PROBLEM DETAILS — Exact copy, no pictures: set down every entry below as written.

[Records from a data collection]
━━━━━━━━━━━━━━━━
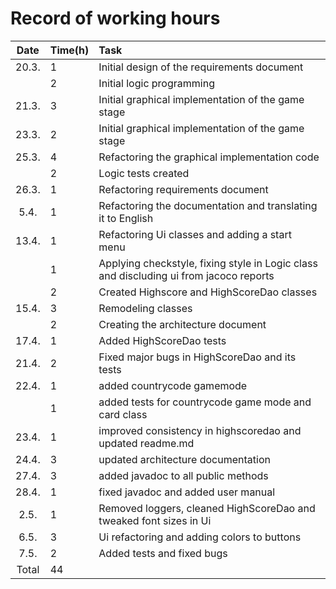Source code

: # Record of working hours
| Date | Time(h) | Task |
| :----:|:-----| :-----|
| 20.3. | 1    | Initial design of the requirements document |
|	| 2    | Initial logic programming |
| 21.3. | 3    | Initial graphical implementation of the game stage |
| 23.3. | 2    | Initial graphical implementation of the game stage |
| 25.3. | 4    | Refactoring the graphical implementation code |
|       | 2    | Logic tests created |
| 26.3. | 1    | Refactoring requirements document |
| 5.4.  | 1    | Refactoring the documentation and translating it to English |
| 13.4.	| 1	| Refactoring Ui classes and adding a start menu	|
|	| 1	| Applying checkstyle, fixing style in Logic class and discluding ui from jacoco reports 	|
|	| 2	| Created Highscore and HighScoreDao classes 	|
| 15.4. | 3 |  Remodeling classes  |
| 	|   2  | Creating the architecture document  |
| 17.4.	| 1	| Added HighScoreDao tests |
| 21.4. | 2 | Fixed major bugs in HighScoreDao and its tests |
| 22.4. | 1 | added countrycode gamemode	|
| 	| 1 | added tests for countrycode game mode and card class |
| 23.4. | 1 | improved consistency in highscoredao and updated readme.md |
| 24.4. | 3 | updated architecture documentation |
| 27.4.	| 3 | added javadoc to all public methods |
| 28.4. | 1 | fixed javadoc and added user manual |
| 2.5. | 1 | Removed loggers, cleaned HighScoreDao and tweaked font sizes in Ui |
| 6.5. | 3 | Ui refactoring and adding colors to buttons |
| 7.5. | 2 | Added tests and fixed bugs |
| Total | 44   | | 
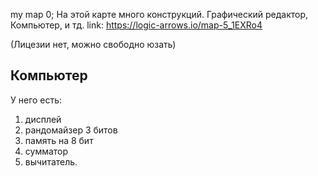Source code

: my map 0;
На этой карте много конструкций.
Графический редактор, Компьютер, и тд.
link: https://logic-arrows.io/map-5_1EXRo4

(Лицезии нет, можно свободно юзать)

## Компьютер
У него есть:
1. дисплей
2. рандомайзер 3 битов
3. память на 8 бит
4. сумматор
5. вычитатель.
━━━━━━━━━━━━━━━━
WRITTEN ANSWER —
Source code

: # Record of working hours
| Date | Time(h) | Task |
| :----:|:-----| :-----|
| 20.3. | 1    | Initial design of the requirements document |
|	| 2    | Initial logic programming |
| 21.3. | 3    | Initial graphical implementation of the game stage |
| 23.3. | 2    | Initial graphical implementation of the game stage |
| 25.3. | 4    | Refactoring the graphical implementation code |
|       | 2    | Logic tests created |
| 26.3. | 1    | Refactoring requirements document |
| 5.4.  | 1    | Refactoring the documentation and translating it to English |
| 13.4.	| 1	| Refactoring Ui classes and adding a start menu	|
|	| 1	| Applying checkstyle, fixing style in Logic class and discluding ui from jacoco reports 	|
|	| 2	| Created Highscore and HighScoreDao classes 	|
| 15.4. | 3 |  Remodeling classes  |
| 	|   2  | Creating the architecture document  |
| 17.4.	| 1	| Added HighScoreDao tests |
| 21.4. | 2 | Fixed major bugs in HighScoreDao and its tests |
| 22.4. | 1 | added countrycode gamemode	|
| 	| 1 | added tests for countrycode game mode and card class |
| 23.4. | 1 | improved consistency in highscoredao and updated readme.md |
| 24.4. | 3 | updated architecture documentation |
| 27.4.	| 3 | added javadoc to all public methods |
| 28.4. | 1 | fixed javadoc and added user manual |
| 2.5. | 1 | Removed loggers, cleaned HighScoreDao and tweaked font sizes in Ui |
| 6.5. | 3 | Ui refactoring and adding colors to buttons |
| 7.5. | 2 | Added tests and fixed bugs |
| Total | 44   | | 
Source code

: my map 0;
На этой карте много конструкций.
Графический редактор, Компьютер, и тд.
link: https://logic-arrows.io/map-5_1EXRo4

(Лицезии нет, можно свободно юзать)

## Компьютер
У него есть:
1. дисплей
2. рандомайзер 3 битов
3. память на 8 бит
4. сумматор
5. вычитатель.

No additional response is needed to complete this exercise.